Use of Personal Property for Disaster Relief
Use of Agency Property
Agencies may be directed by the President or the Federal Emergency Management Agency (FEMA) to provide personal property to support emergency relief. See the Robert T. Stafford Disaster Relief and Emergency Assistance Act, as amended by Public Law 106-390, October 30, 2000 and 44 CFR 206.5.
Transfer of Excess Property
Agencies may transfer excess personal property to other federal agencies authorized to provide emergency services. See FMR 102-36. Agencies may transfer computers and research equipment directly to an educational institution to conduct technical and scientific education and research activities (15 USC 3710). Agencies may transfer computers directly to pre-K through 12th grade schools and educational programs through the Computers for Learning Program. (EO 12999 and FMR 102-36.475).
Donation of Surplus Property
Agency property may be donated to state agencies after the General Services Administration (GSA) completes federal excess screening and after GSA directs the property to the appropriate state activity. Property must first be reported to GSA for federal excess screening. Federal excess screening may be expedited. Excess personal property becomes available for donation after GSA has determined the property to be surplus. See FMR 102-37.30.
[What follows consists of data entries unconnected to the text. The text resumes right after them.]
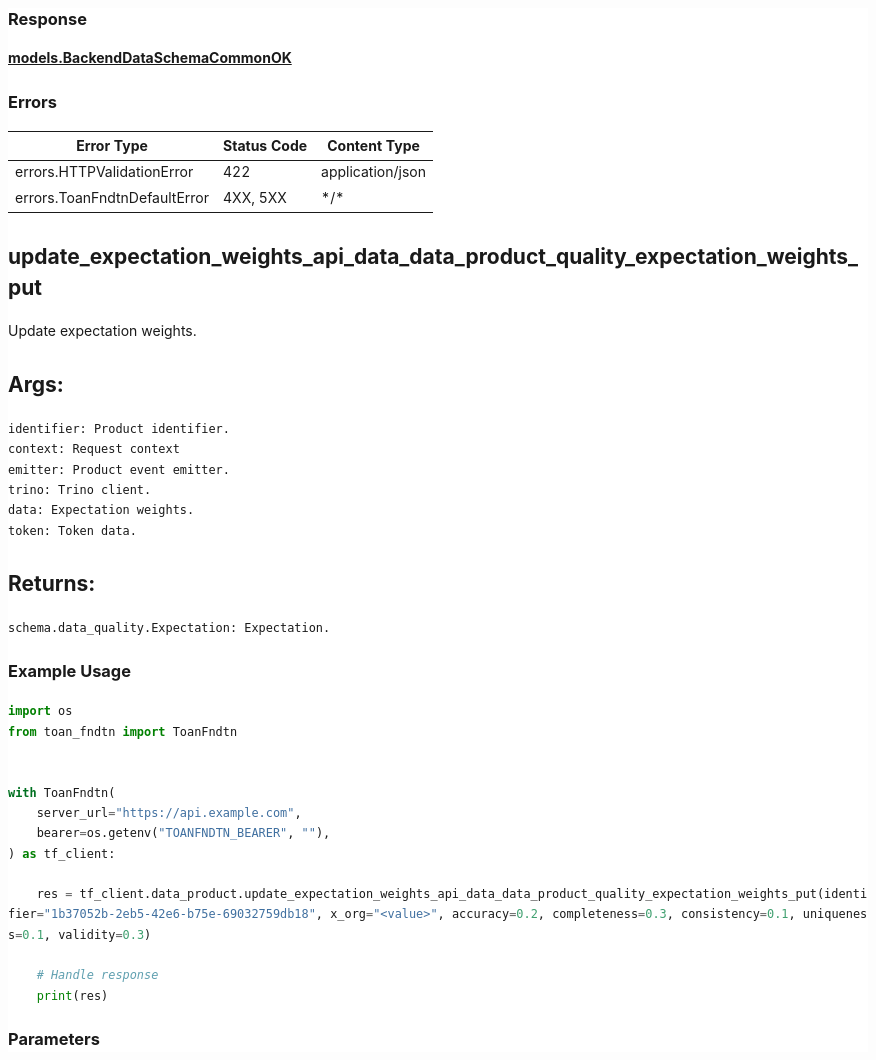 ### Response

**[models.BackendDataSchemaCommonOK](../../models/backenddataschemacommonok.md)**

### Errors

| Error Type                   | Status Code                  | Content Type                 |
| ---------------------------- | ---------------------------- | ---------------------------- |
| errors.HTTPValidationError   | 422                          | application/json             |
| errors.ToanFndtnDefaultError | 4XX, 5XX                     | \*/\*                        |

## update_expectation_weights_api_data_data_product_quality_expectation_weights_put

Update expectation weights.

Args:
----
    identifier: Product identifier.
    context: Request context
    emitter: Product event emitter.
    trino: Trino client.
    data: Expectation weights.
    token: Token data.

Returns:
--------
    schema.data_quality.Expectation: Expectation.

### Example Usage


```python
import os
from toan_fndtn import ToanFndtn


with ToanFndtn(
    server_url="https://api.example.com",
    bearer=os.getenv("TOANFNDTN_BEARER", ""),
) as tf_client:

    res = tf_client.data_product.update_expectation_weights_api_data_data_product_quality_expectation_weights_put(identifier="1b37052b-2eb5-42e6-b75e-69032759db18", x_org="<value>", accuracy=0.2, completeness=0.3, consistency=0.1, uniqueness=0.1, validity=0.3)

    # Handle response
    print(res)

```

### Parameters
Loans to State and Local government
Agencies may loan property to state and local governments with or without compensation and prior to reporting it as excess to GSA for an emergency or disaster situation. See FMR 102-36.370.
Acquisition of Personal Property
Procurement - Acquisition of property must be in compliance with federal law and regulation. In times of emergency, special provisions may apply.
Transfer - To the greatest extent practicable, agencies should obtain property from within their agency, or from property excess to other agencies.
Gift acceptance - Certain agencies have specific authorities provided under law which authorize them to accept conditional or unconditional gifts to the agency. These laws may specify what types of gifts may be accepted.
For example, GSA may only accept "unconditional" gifts in support of its mission (See 40 USC 3175). Other agencies may also accept conditional gifts to be used for a specific situation. For example, the U.S. Department of Justice has authority under 28 USC 524(d) and implementing policy.